In the logic of Chicago-area racists, circa 1990, real Nazis—the kind who wear Swastikas—wanted to kill anyone who was not white. Given the means, they would gas blacks and Jews. After that came White Power, which meant wanting to form all-white societies and all-black societies, with race-mixing being illegal. Finally, White Pride meant you thought white people were the master race but you didn’t want to go out and kill anyone.

If you were adept, you could identify the levels and subgroups by the colors of their bomber jackets, their suspenders—the thin kind called braces—and their boot laces. White, red, yellow–maybe they were White Pride or maybe they had sent a guy to the hospital or maybe they had killed a Jew. True Nazis wore tiny Swastika pins on their jackets.

*          *          *

It was tough to distinguish anti-racist skinheads from racist skinheads, because they all hung out together on Belmont—and they were all likely to head over to Halsted to harass gay men.

*          *          *

Skinhead logic: If you were white and got mugged or otherwise assaulted by a black person, then you were morally obligated to defend your race by any means necessary—including banding together to fight in an eventual race war. Skinheads were Chicago street gangs for white kids.

*          *          *

The first Gulf War officially began the week I turned 17. Mike and I joined a group called Chicago Area High Schools Against the War.

Student Council affixed yellow ribbons to every tree on our massive campus.The line put forth by those who favored ribbons was that they were an expression of support for the troops. We believed the ribbons’ real purpose was to generate support for the war effort itself by making it cheerfully retro.

*          *          *

We took down the ribbons. And then, in the parking lot of a strip-mall across the street from school, five or six metalheads grabbed us. Jim, the ringleader, was guy who made me roll my eyes whenever he spoke. His conversation was invariably nonsensical and peppered with observations about my body. Now he and his posse were upset because some of them planned to join the Marines after graduation, and what we had done offended their love of country.

They shoved Mike around and pinned my arms behind my back. Jim called me a bitch and demanded I defend my anti-war stance. He asked me what kind of Jew I was if I didn’t care that Saddam Hussein was dropping bombs on Israel in retaliation for the U.S. bombing Baghdad. I was caught between fight or flight; my thoughts weren’t clear. I yelled that I wasn’t a Zionist. “I will fuck you up the ass with a yellow ribbon tied around my dick!” Jim screamed. He called me a kike, a Jewish bitch.

I don’t remember how we got away.

*          *          *

Jim showed up at my locker after school. His fist raced toward my face. He might have swerved or I might have ducked—maybe a little bit of both—and he punched the locker just to the right of my cheek, still screaming. “I will fucking kill you, you kike bitch! I will fucking kill you and rape you when you’re dead!”

*          *          *

Kate’s older brother, Dan, was in reform school—some place called “the island.” When he came back from the island, Dan joined the KKK. I never saw him in a white sheet. I don’t remember talking to him about race. I don’t remember talking to him at all. What I do know is that Dan was beaten regularly by his father until his early teen years.

When Kate was young, Dan once filed all his fingernails into points and scratched her. Later, he had children with a punk-rock girl who turned out to be part-Jewish. The story goes that when he found out, he threw up. And then he used her Judaism—and her deceit—as a reason to beat her up regularly.

*          *          *

Joanie, an anti-racist skinbird—as the girls were called—wasn’t exactly my friend, but when I was a freshman and she was a junior, we both hung out at Wendy’s after school and she always included me in conversations. She knew about communism and art and revolution. Her attention made me feel honored and singled-out. I had it in my head that she was Jewish, perhaps because of her prominent nose or her unabashed intellectual curiosity.

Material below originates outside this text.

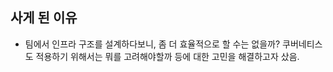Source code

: ## 사게 된 이유

- 팀에서 인프라 구조를 설계하다보니, 좀 더 효율적으로 할 수는 없을까? 쿠버네티스도 적용하기 위해서는 뭐를 고려해야할까 등에 대한 고민을 해결하고자 샀음.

Joanie showed up on campus my senior year to say hi to her little brother, a sweet ninth-grade dirthead named Patrick. I hadn’t known they were related but I knew her brother was Irish—which meant Joanie was not Jewish. I was still making this minor internal recalibration when I noticed the tiny Swastika pin on her bomber jacket.

It was hard to make my voice work but I asked her why she was wearing it.  

“I was mugged by some black guys.”

“I don’t understand. How does that turn you racist?”

“Because it proves I was wrong.” She told me that black people were animals and then launched into other rhetoric I’d heard before. Mud people, racial pride, Jews own the media, master race, etc.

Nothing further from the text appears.